→ What you need to do
Any pictures should be dropped; everything else in the records is to be returned exactly.

═══

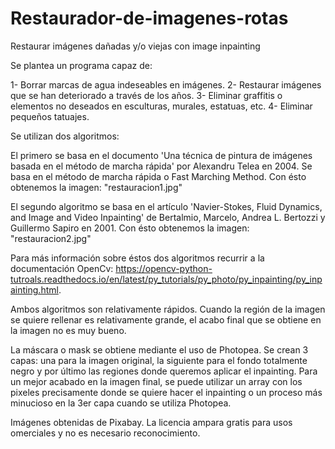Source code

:# Restaurador-de-imagenes-rotas
Restaurar imágenes dañadas y/o viejas con image inpainting

Se plantea un programa capaz de: 

1- Borrar marcas de agua indeseables en imágenes.
2- Restaurar imágenes que se han deteriorado a través de los años.
3- Eliminar graffitis o elementos no deseados en esculturas, murales, estatuas, etc.
4- Eliminar pequeños tatuajes.

Se utilizan dos algoritmos:

El primero se basa en el documento 'Una técnica de pintura de imágenes basada en el método de marcha rápida' por Alexandru Telea en 2004. Se basa en el método de marcha rápida o Fast Marching Method. Con ésto obtenemos la imagen: "restauracion1.jpg"

El segundo algoritmo se basa en el artículo 'Navier-Stokes, Fluid Dynamics, and Image and Video Inpainting' de Bertalmio, Marcelo, Andrea L. Bertozzi y Guillermo Sapiro en 2001. Con ésto obtenemos la imagen: "restauracion2.jpg"

Para más información sobre éstos dos algoritmos recurrir a la documentación OpenCv: https://opencv-python-tutroals.readthedocs.io/en/latest/py_tutorials/py_photo/py_inpainting/py_inpainting.html.

Ambos algoritmos son relativamente rápidos. Cuando la región de la imagen se quiere rellenar es relativamente grande, el acabo final que se obtiene en la imagen no es muy bueno.

La máscara o mask se obtiene mediante el uso de Photopea. Se crean 3 capas: una para la imagen original, la siguiente para el fondo totalmente negro y por último las regiones donde queremos aplicar el inpainting. Para un mejor acabado en la imagen final, se puede utilizar un array con los pixeles precisamente donde se quiere hacer el inpainting o un proceso más minucioso en la 3er capa cuando se utiliza Photopea.

Imágenes obtenidas de Pixabay. La licencia ampara gratis para usos omerciales y no es necesario reconocimiento.
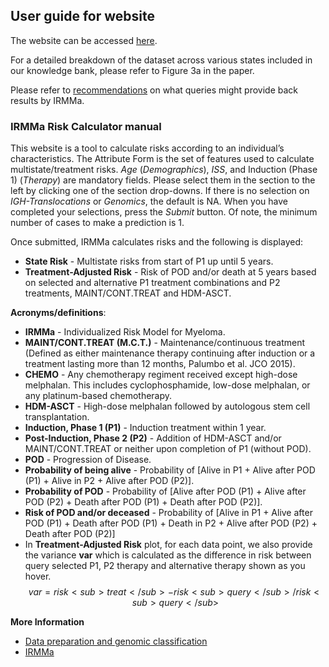 ## User guide for website

The website can be accessed [here](https://irmma-risk-calculator.miami.edu).

For a detailed breakdown of the dataset across various states included in our knowledge bank, please refer to Figure 3a in the paper.

Please refer to [recommendations](recommendations.pdf) on what queries might provide back results by IRMMa.

### IRMMa Risk Calculator manual

This website is a tool to calculate risks according to an individual’s characteristics. The Attribute Form is the set of features used to calculate multistate/treatment risks. *Age* (*Demographics*), *ISS*, and Induction (Phase 1) (*Therapy*) are mandatory fields. Please select them in the section to the left by clicking one of the section drop-downs. If there is no selection on *IGH-Translocations* or *Genomics*, the default is NA. When you have completed your selections, press the *Submit* button. Of note, the minimum number of cases to make a prediction is 1.

Once submitted, IRMMa calculates risks and the following is displayed:

* **State Risk** - Multistate risks from start of P1 up until 5 years.
* **Treatment-Adjusted Risk** - Risk of POD and/or death at 5 years based on selected and alternative P1 treatment combinations and P2 treatments, MAINT/CONT.TREAT and HDM-ASCT.

**Acronyms/definitions**:

* **IRMMa** - Individualized Risk Model for Myeloma.
* **MAINT/CONT.TREAT (M.C.T.)** - Maintenance/continuous treatment (Defined as either maintenance therapy continuing after induction or a treatment lasting more than 12 months, Palumbo et al. JCO 2015).
* **CHEMO** - Any chemotherapy regiment received except high-dose melphalan. This includes cyclophosphamide, low-dose melphalan, or any platinum-based chemotherapy.
* **HDM-ASCT** - High-dose melphalan followed by autologous stem cell transplantation.
* **Induction, Phase 1 (P1)** - Induction treatment within 1 year.
* **Post-Induction, Phase 2 (P2)** - Addition of HDM-ASCT and/or MAINT/CONT.TREAT or neither upon completion of P1 (without POD).
* **POD** - Progression of Disease.
* **Probability of being alive** - Probability of [Alive in P1 + Alive after POD (P1) + Alive in P2 + Alive after POD (P2)].
* **Probability of POD** - Probability of [Alive after POD (P1) + Alive after POD (P2) + Death after POD (P1) + Death after POD (P2)]. 
* **Risk of POD and/or deceased** - Probability of [Alive in P1 + Alive after POD (P1) + Death after POD (P1) + Death in P2 + Alive after POD (P2) + Death after POD (P2)]
* In **Treatment-Adjusted Risk** plot, for each data point, we also provide the variance **var** which is calculated as the difference in risk between query selected P1, P2 therapy and alternative therapy shown as you hover. $$var = risk<sub>treat</sub> - risk<sub>query</sub> / risk<sub>query</sub>$$

**More Information**
* [Data preparation and genomic classification](https://github.com/UM-Myeloma-Genomics/GCP_MM/tree/main/genomic)
* [IRMMa](https://github.com/UM-Myeloma-Genomics/GCP_MM/tree/main/prognostication)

═══

→ Response box
Source code

:# Restaurador-de-imagenes-rotas
Restaurar imágenes dañadas y/o viejas con image inpainting

Se plantea un programa capaz de: 

1- Borrar marcas de agua indeseables en imágenes.
2- Restaurar imágenes que se han deteriorado a través de los años.
3- Eliminar graffitis o elementos no deseados en esculturas, murales, estatuas, etc.
4- Eliminar pequeños tatuajes.

Se utilizan dos algoritmos:

El primero se basa en el documento 'Una técnica de pintura de imágenes basada en el método de marcha rápida' por Alexandru Telea en 2004. Se basa en el método de marcha rápida o Fast Marching Method. Con ésto obtenemos la imagen: "restauracion1.jpg"

El segundo algoritmo se basa en el artículo 'Navier-Stokes, Fluid Dynamics, and Image and Video Inpainting' de Bertalmio, Marcelo, Andrea L. Bertozzi y Guillermo Sapiro en 2001. Con ésto obtenemos la imagen: "restauracion2.jpg"

Para más información sobre éstos dos algoritmos recurrir a la documentación OpenCv: https://opencv-python-tutroals.readthedocs.io/en/latest/py_tutorials/py_photo/py_inpainting/py_inpainting.html.

Ambos algoritmos son relativamente rápidos. Cuando la región de la imagen se quiere rellenar es relativamente grande, el acabo final que se obtiene en la imagen no es muy bueno.

La máscara o mask se obtiene mediante el uso de Photopea. Se crean 3 capas: una para la imagen original, la siguiente para el fondo totalmente negro y por último las regiones donde queremos aplicar el inpainting. Para un mejor acabado en la imagen final, se puede utilizar un array con los pixeles precisamente donde se quiere hacer el inpainting o un proceso más minucioso en la 3er capa cuando se utiliza Photopea.

Imágenes obtenidas de Pixabay. La licencia ampara gratis para usos omerciales y no es necesario reconocimiento.
 ## User guide for website

The website can be accessed [here](https://irmma-risk-calculator.miami.edu).

For a detailed breakdown of the dataset across various states included in our knowledge bank, please refer to Figure 3a in the paper.

Please refer to [recommendations](recommendations.pdf) on what queries might provide back results by IRMMa.

### IRMMa Risk Calculator manual

This website is a tool to calculate risks according to an individual’s characteristics. The Attribute Form is the set of features used to calculate multistate/treatment risks. *Age* (*Demographics*), *ISS*, and Induction (Phase 1) (*Therapy*) are mandatory fields. Please select them in the section to the left by clicking one of the section drop-downs. If there is no selection on *IGH-Translocations* or *Genomics*, the default is NA. When you have completed your selections, press the *Submit* button. Of note, the minimum number of cases to make a prediction is 1.

Once submitted, IRMMa calculates risks and the following is displayed:

* **State Risk** - Multistate risks from start of P1 up until 5 years.
* **Treatment-Adjusted Risk** - Risk of POD and/or death at 5 years based on selected and alternative P1 treatment combinations and P2 treatments, MAINT/CONT.TREAT and HDM-ASCT.

**Acronyms/definitions**:

* **IRMMa** - Individualized Risk Model for Myeloma.
* **MAINT/CONT.TREAT (M.C.T.)** - Maintenance/continuous treatment (Defined as either maintenance therapy continuing after induction or a treatment lasting more than 12 months, Palumbo et al. JCO 2015).
* **CHEMO** - Any chemotherapy regiment received except high-dose melphalan. This includes cyclophosphamide, low-dose melphalan, or any platinum-based chemotherapy.
* **HDM-ASCT** - High-dose melphalan followed by autologous stem cell transplantation.
* **Induction, Phase 1 (P1)** - Induction treatment within 1 year.
* **Post-Induction, Phase 2 (P2)** - Addition of HDM-ASCT and/or MAINT/CONT.TREAT or neither upon completion of P1 (without POD).
* **POD** - Progression of Disease.
* **Probability of being alive** - Probability of [Alive in P1 + Alive after POD (P1) + Alive in P2 + Alive after POD (P2)].
* **Probability of POD** - Probability of [Alive after POD (P1) + Alive after POD (P2) + Death after POD (P1) + Death after POD (P2)]. 
* **Risk of POD and/or deceased** - Probability of [Alive in P1 + Alive after POD (P1) + Death after POD (P1) + Death in P2 + Alive after POD (P2) + Death after POD (P2)]
* In **Treatment-Adjusted Risk** plot, for each data point, we also provide the variance **var** which is calculated as the difference in risk between query selected P1, P2 therapy and alternative therapy shown as you hover. $$var = risk<sub>treat</sub> - risk<sub>query</sub> / risk<sub>query</sub>$$

**More Information**
* [Data preparation and genomic classification](https://github.com/UM-Myeloma-Genomics/GCP_MM/tree/main/genomic)
* [IRMMa](https://github.com/UM-Myeloma-Genomics/GCP_MM/tree/main/prognostication)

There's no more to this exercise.